Task ▸ Pull every line with "recorders" from the data.

Start of Given entries

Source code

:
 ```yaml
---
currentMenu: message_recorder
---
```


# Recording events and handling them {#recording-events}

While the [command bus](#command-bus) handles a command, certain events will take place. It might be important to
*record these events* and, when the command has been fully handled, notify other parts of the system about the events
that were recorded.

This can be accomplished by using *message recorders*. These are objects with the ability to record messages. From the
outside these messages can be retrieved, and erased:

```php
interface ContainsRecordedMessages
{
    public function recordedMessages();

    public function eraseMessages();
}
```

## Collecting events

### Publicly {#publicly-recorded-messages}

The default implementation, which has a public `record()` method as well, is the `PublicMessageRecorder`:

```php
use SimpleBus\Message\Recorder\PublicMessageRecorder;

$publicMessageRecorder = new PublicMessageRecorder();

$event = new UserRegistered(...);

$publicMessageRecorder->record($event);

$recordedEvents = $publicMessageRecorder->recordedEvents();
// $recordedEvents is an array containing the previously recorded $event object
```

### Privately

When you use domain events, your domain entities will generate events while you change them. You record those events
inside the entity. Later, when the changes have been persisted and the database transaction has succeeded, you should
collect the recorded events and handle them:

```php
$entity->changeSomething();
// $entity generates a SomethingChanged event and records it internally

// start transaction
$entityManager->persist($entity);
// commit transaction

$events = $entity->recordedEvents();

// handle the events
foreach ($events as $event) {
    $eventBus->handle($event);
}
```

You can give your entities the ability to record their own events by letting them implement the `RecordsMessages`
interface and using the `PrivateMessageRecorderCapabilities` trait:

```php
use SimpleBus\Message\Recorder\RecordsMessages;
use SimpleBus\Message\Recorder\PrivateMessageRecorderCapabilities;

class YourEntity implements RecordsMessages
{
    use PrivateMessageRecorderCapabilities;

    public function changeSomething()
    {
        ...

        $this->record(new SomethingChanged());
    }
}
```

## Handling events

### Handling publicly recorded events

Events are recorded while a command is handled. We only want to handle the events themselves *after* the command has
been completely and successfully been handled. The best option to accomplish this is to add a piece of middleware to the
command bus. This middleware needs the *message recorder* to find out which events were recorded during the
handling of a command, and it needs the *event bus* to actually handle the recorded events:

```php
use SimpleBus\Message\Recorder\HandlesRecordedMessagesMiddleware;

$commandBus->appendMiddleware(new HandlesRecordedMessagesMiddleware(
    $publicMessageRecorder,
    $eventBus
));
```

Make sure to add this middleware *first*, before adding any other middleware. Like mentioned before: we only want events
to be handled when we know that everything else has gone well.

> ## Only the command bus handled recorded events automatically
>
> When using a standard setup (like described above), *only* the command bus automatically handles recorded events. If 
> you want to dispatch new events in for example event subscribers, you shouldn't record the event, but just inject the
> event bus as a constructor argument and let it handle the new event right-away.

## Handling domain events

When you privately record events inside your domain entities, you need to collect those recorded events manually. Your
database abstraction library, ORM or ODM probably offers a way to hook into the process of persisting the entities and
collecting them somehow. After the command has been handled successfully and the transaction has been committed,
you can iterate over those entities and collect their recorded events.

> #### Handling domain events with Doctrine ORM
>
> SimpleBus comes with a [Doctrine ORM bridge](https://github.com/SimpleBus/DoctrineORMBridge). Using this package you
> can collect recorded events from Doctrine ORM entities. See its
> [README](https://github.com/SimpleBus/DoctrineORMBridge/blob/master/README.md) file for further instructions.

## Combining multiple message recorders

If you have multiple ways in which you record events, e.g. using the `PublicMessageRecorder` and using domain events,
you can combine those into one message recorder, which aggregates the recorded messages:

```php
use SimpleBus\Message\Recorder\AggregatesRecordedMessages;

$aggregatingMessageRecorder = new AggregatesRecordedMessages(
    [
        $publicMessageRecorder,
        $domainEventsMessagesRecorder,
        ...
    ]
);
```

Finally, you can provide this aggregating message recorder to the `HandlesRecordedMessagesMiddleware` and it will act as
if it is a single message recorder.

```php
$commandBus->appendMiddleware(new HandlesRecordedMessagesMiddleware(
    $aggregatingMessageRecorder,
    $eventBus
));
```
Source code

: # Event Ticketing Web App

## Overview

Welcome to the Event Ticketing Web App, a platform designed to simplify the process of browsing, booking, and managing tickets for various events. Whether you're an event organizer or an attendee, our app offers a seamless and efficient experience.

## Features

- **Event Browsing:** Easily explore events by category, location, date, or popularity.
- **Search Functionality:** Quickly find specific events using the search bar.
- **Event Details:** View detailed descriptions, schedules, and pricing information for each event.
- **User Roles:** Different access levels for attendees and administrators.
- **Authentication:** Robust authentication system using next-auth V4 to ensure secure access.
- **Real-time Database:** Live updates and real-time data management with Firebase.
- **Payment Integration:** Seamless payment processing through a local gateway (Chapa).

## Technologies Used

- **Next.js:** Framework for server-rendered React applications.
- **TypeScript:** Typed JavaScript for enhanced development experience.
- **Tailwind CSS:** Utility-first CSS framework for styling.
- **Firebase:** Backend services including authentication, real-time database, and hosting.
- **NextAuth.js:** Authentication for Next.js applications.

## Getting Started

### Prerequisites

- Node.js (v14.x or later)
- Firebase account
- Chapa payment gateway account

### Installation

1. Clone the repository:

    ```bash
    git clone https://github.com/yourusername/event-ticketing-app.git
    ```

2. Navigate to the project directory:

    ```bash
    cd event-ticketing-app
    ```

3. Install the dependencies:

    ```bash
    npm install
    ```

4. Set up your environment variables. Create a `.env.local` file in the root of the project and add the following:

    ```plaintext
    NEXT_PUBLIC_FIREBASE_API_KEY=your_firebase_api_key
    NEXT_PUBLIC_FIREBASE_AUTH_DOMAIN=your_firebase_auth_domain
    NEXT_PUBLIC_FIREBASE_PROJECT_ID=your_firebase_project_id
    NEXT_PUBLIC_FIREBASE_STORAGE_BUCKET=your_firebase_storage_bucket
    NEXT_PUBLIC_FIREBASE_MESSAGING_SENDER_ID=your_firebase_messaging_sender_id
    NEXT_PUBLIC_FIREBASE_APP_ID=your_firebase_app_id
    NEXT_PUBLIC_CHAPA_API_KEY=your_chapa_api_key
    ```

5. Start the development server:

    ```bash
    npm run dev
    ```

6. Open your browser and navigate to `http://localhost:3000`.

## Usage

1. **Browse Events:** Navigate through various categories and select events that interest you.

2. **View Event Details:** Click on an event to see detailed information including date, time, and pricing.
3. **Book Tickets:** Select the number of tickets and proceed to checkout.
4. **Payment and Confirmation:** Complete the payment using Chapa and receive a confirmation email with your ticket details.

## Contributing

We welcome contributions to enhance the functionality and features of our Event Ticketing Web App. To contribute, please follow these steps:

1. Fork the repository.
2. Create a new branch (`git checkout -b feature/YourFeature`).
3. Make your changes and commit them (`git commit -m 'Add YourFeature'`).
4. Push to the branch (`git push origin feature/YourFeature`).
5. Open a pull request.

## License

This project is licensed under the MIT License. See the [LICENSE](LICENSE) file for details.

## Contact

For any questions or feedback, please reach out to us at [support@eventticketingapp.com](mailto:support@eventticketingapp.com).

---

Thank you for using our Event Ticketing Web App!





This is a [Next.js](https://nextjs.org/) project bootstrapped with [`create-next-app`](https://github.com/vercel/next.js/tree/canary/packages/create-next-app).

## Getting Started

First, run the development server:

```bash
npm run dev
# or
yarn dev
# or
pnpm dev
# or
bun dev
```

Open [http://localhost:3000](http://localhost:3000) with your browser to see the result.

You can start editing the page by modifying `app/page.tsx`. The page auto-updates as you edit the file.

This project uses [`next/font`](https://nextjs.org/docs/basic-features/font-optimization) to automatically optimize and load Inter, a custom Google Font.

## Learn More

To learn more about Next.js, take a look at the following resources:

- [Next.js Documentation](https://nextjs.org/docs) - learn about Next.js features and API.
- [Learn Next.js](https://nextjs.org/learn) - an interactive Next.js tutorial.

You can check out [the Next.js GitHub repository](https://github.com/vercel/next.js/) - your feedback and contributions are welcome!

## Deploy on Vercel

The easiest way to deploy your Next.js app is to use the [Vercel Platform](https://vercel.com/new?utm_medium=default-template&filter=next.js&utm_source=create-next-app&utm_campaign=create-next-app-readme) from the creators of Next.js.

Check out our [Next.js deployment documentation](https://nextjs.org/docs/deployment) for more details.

End of Given entries

Task result ▸
This can be accomplished by using *message recorders*. These are objects with the ability to record messages. From the
## Combining multiple message recorders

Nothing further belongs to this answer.